• ASSIGNMENT:
Lines that contain the string "BinP" are the ones to list; copy all of them from the records.

::::::::::

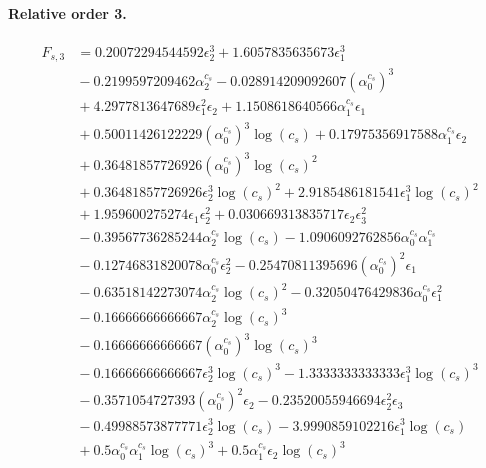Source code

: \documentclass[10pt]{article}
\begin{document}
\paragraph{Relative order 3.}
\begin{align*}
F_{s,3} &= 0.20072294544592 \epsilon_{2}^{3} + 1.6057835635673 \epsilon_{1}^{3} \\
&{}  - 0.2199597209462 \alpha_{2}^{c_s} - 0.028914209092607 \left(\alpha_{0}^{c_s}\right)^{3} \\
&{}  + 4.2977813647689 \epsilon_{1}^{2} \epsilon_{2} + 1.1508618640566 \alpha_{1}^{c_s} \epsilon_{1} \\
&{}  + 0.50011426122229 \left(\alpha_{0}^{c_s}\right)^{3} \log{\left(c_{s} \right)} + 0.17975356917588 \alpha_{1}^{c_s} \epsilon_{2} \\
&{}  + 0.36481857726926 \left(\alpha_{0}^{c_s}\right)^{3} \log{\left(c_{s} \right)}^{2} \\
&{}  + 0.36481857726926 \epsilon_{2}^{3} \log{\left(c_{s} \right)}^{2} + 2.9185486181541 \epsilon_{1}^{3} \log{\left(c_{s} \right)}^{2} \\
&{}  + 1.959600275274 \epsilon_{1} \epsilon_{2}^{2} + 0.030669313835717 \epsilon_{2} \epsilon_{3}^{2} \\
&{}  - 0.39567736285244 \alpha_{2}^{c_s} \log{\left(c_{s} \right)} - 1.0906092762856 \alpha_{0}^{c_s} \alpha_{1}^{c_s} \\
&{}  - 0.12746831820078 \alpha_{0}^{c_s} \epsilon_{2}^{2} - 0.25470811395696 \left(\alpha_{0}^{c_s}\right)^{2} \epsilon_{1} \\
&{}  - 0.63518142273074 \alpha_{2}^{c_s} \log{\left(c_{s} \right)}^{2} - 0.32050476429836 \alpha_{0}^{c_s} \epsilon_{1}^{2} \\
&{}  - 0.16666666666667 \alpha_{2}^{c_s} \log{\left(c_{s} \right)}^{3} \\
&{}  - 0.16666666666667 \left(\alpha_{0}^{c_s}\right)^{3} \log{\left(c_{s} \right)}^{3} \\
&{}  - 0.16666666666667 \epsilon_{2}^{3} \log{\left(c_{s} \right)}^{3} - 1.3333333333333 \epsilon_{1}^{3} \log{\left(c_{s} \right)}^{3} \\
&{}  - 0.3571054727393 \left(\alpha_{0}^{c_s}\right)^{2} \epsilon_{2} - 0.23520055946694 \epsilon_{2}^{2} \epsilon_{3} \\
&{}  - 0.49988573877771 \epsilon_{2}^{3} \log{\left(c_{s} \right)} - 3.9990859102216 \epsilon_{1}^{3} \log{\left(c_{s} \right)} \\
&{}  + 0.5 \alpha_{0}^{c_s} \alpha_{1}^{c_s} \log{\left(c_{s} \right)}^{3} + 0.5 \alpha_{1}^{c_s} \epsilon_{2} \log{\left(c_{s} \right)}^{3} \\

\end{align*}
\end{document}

::::::::::

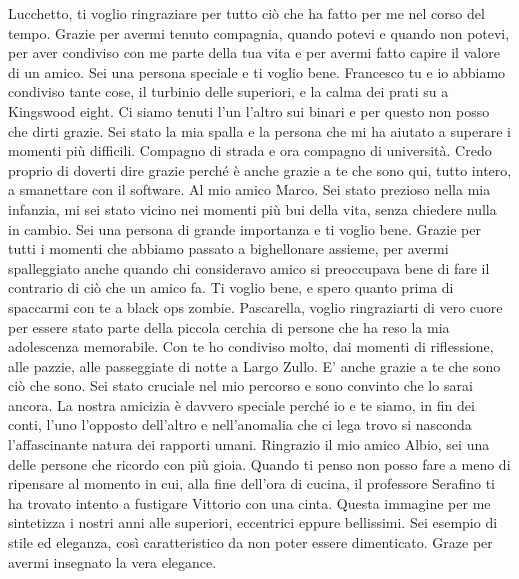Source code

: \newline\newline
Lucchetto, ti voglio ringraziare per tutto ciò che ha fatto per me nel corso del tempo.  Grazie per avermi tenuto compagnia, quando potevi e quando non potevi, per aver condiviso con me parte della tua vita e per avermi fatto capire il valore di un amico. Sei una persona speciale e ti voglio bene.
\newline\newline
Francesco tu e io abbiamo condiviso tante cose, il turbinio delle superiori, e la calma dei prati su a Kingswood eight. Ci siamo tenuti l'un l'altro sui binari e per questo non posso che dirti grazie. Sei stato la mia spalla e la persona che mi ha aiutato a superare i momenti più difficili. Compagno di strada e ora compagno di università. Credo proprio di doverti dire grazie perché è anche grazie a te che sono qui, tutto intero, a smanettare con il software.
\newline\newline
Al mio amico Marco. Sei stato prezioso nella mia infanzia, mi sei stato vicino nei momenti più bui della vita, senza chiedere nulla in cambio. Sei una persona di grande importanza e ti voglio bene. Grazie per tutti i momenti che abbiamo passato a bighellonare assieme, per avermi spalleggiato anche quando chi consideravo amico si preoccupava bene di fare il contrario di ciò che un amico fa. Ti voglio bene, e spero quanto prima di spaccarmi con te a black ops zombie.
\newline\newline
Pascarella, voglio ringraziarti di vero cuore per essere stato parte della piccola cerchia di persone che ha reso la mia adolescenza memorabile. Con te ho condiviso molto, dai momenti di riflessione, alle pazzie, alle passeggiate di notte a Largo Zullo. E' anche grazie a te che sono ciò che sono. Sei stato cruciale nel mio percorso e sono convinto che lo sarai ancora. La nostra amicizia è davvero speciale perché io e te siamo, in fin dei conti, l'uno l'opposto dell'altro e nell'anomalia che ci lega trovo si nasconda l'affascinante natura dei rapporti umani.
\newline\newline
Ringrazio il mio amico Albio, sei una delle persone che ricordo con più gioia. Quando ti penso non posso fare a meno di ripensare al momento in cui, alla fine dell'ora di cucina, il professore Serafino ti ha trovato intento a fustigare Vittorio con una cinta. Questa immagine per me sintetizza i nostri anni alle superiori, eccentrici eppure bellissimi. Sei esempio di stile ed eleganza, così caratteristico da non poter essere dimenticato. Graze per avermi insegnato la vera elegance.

::::::::::

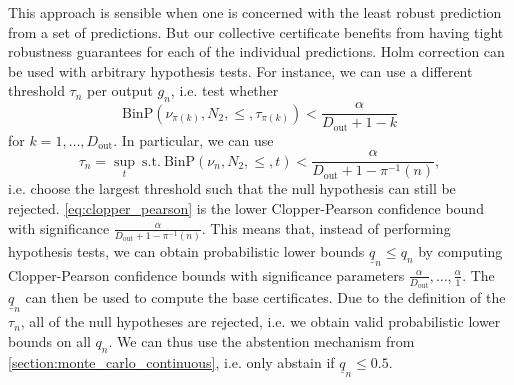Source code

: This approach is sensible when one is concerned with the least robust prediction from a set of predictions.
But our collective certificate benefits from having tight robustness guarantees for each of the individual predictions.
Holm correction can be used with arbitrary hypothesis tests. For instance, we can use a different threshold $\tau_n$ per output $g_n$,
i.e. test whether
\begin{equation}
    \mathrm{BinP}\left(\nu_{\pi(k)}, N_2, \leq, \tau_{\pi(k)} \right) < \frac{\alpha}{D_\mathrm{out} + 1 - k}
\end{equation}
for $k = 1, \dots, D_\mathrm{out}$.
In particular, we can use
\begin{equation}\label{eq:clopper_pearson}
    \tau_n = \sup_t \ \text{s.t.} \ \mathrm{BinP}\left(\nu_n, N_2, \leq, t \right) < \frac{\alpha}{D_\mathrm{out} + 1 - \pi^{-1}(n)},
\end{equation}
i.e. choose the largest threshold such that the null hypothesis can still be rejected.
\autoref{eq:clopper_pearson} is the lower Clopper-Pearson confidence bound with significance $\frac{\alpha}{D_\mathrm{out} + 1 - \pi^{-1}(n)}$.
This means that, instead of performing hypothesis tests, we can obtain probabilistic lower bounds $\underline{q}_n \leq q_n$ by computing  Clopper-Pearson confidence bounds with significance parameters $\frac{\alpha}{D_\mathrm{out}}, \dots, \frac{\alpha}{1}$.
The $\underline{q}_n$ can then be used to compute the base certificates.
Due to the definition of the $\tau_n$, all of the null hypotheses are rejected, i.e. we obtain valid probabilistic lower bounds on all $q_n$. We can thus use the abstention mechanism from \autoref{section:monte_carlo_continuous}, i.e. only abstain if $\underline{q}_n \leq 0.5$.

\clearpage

::::::::::

• RESPONSE:
    \mathrm{BinP}\left(\nu_{\pi(k)}, N_2, \leq, \tau_{\pi(k)} \right) < \frac{\alpha}{D_\mathrm{out} + 1 - k}
    \tau_n = \sup_t \ \text{s.t.} \ \mathrm{BinP}\left(\nu_n, N_2, \leq, t \right) < \frac{\alpha}{D_\mathrm{out} + 1 - \pi^{-1}(n)},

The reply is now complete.